How to use a foam roller to mobilize the quads:

  • Let’s say that you want to roll your LEFT quad.
  • Start in a kneeling position. Place the foam roller on the ground, perpendicular to the front of your thigh, then gently begin to lay down with your stomach facing the ground, easing the front of your LEFT thigh onto the foam roller. Use your RIGHT leg and forearms to support your body weight. If rolling just one thigh at a time is too intense for you, begin by rolling both thighs at the same time.
  • Gently roll the meaty portion of your thigh between your hip and knee. Avoid rolling directly in front of your “front hip bone” and knee cap.
  • When you find a tender spot, be sure to pause and hold for about 10-15 seconds!
  • When holding a tender spot, you can further intensify the mobilization and achieve greater mobility by slowly bending and straightening your knee for about 3-5 reps.
  • After you are done foam rolling, take the opportunity to stretch your newly mobilized quads! To stretch your LEFT quad, find a wall or something stable to hold, then use your LEFT hand to grab your LEFT ankle and pull your heel as close to your butt as you can. If this is difficult, you can try the same stretch in a ground-laying position on your stomach using a stretch strap around your ankle. You can get a deeper stretch by putting your LEFT knee on a padded surface on the ground, lunging forward with your RIGHT leg, and then following the same heel-to-butt principle as previously mentioned.
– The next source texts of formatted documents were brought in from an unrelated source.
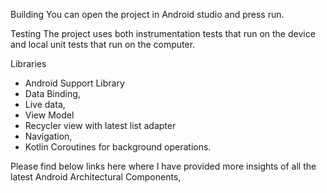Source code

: Building
You can open the project in Android studio and press run.

Testing
The project uses both instrumentation tests that run on the device and local unit tests that run on the computer.

Libraries
 - Android Support Library
 - Data Binding,
 - Live data,
 - View Model
 - Recycler view with latest list adapter
 - Navigation,
 - Kotlin Coroutines for background operations.


 Please find below links here where I have provided more insights of all the latest Android Architectural Components,
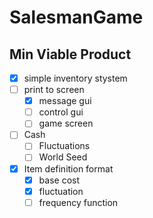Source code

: # SalesmanGame

## Min Viable Product
- [x] simple inventory stystem
- [ ] print to screen
  - [x] message gui
  - [ ] control gui
  - [ ] game screen
- [ ] Cash
  - [ ] Fluctuations
  - [ ] World Seed
- [x] Item definition format
  - [x] base cost
  - [x] fluctuation
  - [ ] frequency function
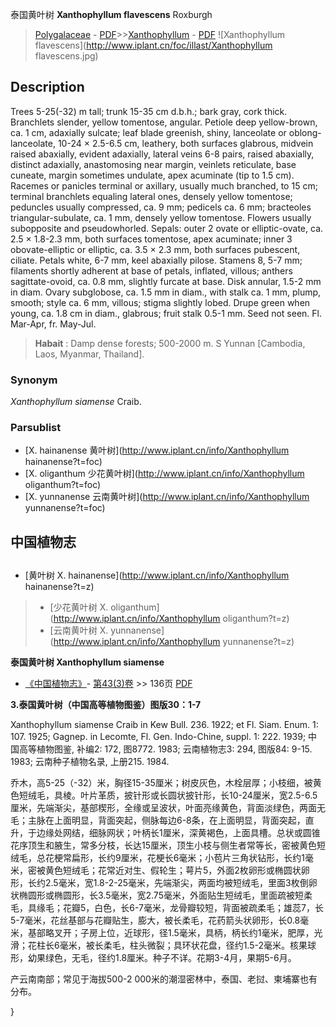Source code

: 泰国黄叶树 **Xanthophyllum flavescens** Roxburgh

> [Polygalaceae](http://www.iplant.cn/info/Polygalaceae?t=foc) - [PDF](http://www.iplant.cn/foc/pdf/Polygalaceae.pdf)>>[Xanthophyllum](http://www.iplant.cn/info/Xanthophyllum?t=foc) - [PDF](http://www.iplant.cn/foc/pdf/Xanthophyllum.pdf)
![Xanthophyllum flavescens](http://www.iplant.cn/foc/illast/Xanthophyllum flavescens.jpg)

## Description

Trees 5-25(-32) m tall; trunk 15-35 cm d.b.h.; bark gray, cork thick. Branchlets slender, yellow tomentose, angular. Petiole deep yellow-brown, ca. 1 cm, adaxially sulcate; leaf blade greenish, shiny, lanceolate or oblong-lanceolate, 10-24 × 2.5-6.5 cm, leathery, both surfaces glabrous, midvein raised abaxially, evident adaxially, lateral veins 6-8 pairs, raised abaxially, distinct adaxially, anastomosing near margin, veinlets reticulate, base cuneate, margin sometimes undulate, apex acuminate (tip to 1.5 cm). Racemes or panicles terminal or axillary, usually much branched, to 15 cm; terminal branchlets equaling lateral ones, densely yellow tomentose; peduncles usually compressed, ca. 9 mm; pedicels ca. 6 mm; bracteoles triangular-subulate, ca. 1 mm, densely yellow tomentose. Flowers usually subopposite and pseudowhorled. Sepals: outer 2 ovate or elliptic-ovate, ca. 2.5 × 1.8-2.3 mm, both surfaces tomentose, apex acuminate; inner 3 obovate-elliptic or elliptic, ca. 3.5 × 2.3 mm, both surfaces pubescent, ciliate. Petals white, 6-7 mm, keel abaxially pilose. Stamens 8, 5-7 mm; filaments shortly adherent at base of petals, inflated, villous; anthers sagittate-ovoid, ca. 0.8 mm, slightly furcate at base. Disk annular, 1.5-2 mm in diam. Ovary subglobose, ca. 1.5 mm in diam., with stalk ca. 1 mm, plump, smooth; style ca. 6 mm, villous; stigma slightly lobed. Drupe green when young, ca. 1.8 cm in diam., glabrous; fruit stalk 0.5-1 mm. Seed not seen. Fl. Mar-Apr, fr. May-Jul.

> **Habait** : 
> Damp dense forests; 500-2000 m. S Yunnan [Cambodia, Laos, Myanmar, Thailand].

### Synonym
*Xanthophyllum siamense* Craib.

### Parsublist

* [X.  hainanense  黄叶树](http://www.iplant.cn/info/Xanthophyllum hainanense?t=foc)
* [X.  oliganthum  少花黄叶树](http://www.iplant.cn/info/Xanthophyllum oliganthum?t=foc)
* [X.  yunnanense  云南黄叶树](http://www.iplant.cn/info/Xanthophyllum yunnanense?t=foc)

## 中国植物志

## 
* [黄叶树  X.  hainanense](http://www.iplant.cn/info/Xanthophyllum hainanense?t=z)
> * [少花黄叶树  X.  oliganthum](http://www.iplant.cn/info/Xanthophyllum oliganthum?t=z)
> * [云南黄叶树  X.  yunnanense](http://www.iplant.cn/info/Xanthophyllum yunnanense?t=z)

**泰国黄叶树 Xanthophyllum siamense**

* [《中国植物志》](http://www.iplant.cn/frps)- [第43(3)卷](http://www.iplant.cn/frps/vol/43(3)) >> 136页 [PDF](http://www.iplant.cn/frps/pdf/43(3)/136a.PDF)

**3.泰国黄叶树（中国高等植物图鉴）图版30：1-7**

Xanthophyllum siamense Craib in Kew Bull. 236. 1922; et Fl. Siam. Enum. 1: 107. 1925; Gagnep. in Lecomte, Fl. Gen. Indo-Chine, suppl. 1: 222. 1939; 中国高等植物图鉴, 补编2: 172, 图8772. 1983; 云南植物志3: 294, 图版84: 9-15. 1983; 云南种子植物名录, 上册215. 1984.

乔木，高5-25（-32）米，胸径15-35厘米；树皮灰色，木栓层厚；小枝细，被黄色短绒毛，具棱。叶片革质，披针形或长圆状披针形，长10-24厘米，宽2.5-6.5厘米，先端渐尖，基部楔形，全缘或呈波状，叶面亮缘黄色，背面淡绿色，两面无毛；主脉在上面明显，背面突起，侧脉每边6-8条，在上面明显，背面突起，直升，于边缘处网结，细脉网状；叶柄长1厘米，深黄褐色，上面具槽。总状或圆锥花序顶生和腋生，常多分枝，长达15厘米，顶生小枝与侧生者常等长，密被黄色短绒毛，总花梗常扁形，长约9厘米，花梗长6毫米；小苞片三角状钻形，长约1毫米，密被黄色短绒毛；花常近对生、假轮生；萼片5，外面2枚卵形或椭圆状卵形，长约2.5毫米，宽1.8-2-25毫米，先端渐尖，两面均被短绒毛，里面3枚倒卵状椭圆形或椭圆形，长3.5毫米，宽2.75毫米，外面贴生短绒毛，里面疏被短柔毛，具缘毛；花瓣5，白色，长6-7毫米，龙骨瓣较短，背面被疏柔毛；雄蕊7，长5-7毫米，花丝基部与花瓣贴生，膨大，被长柔毛，花药箭头状卵形，长0.8毫米，基部略叉开；子房上位，近球形，径1.5毫米，具柄，柄长约1毫米，肥厚，光滑；花柱长6毫米，被长柔毛，柱头微裂；具环状花盘，径约1.5-2毫米。核果球形，幼果绿色，无毛，径约1.8厘米。种子不详。花期3-4月，果期5-6月。

产云南南部；常见于海拔500-2 000米的潮湿密林中，泰国、老挝、柬埔寨也有分布。

}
Additional Mobilization Tools:

  • Foam roller
  • Lacrosse ball
  • Tennis ball
  • Massage Ball
  • Trigger point cane
  • …and more



  • In general, mobilizing tissue using a foam roller, lacrosse ball, trigger point cane, or another instrument will cause some discomfort; after all, the goal is to mobilize (move or “free up”) the tissue from any restrictions that might be limiting your body’s movement or range of motion. However, you should stop if you experience too much discomfort or pain.
  • In general, you should not attempt to mobilize (foam roll, lacrosse ball, trigger point cane, etc.) a recent injury that has occurred within the past 48 hours.
  • This info is provided for educational purposes only and is not meant as professional medical advice, diagnosis, or treatment. Seek advice from your physician or other qualified healthcare professional regarding your own condition.